■ **DATASET ENTRIES**
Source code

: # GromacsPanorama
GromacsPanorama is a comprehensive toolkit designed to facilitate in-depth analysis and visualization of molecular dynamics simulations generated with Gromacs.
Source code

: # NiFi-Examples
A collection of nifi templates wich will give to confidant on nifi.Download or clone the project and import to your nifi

■ **EXERCISE REQUIREMENTS**
A complete and exact reproduction of the data is needed.

■ **ANSWER BELOW**
Source code

: # GromacsPanorama
GromacsPanorama is a comprehensive toolkit designed to facilitate in-depth analysis and visualization of molecular dynamics simulations generated with Gromacs.
Source code

: # NiFi-Examples
A collection of nifi templates wich will give to confidant on nifi.Download or clone the project and import to your nifi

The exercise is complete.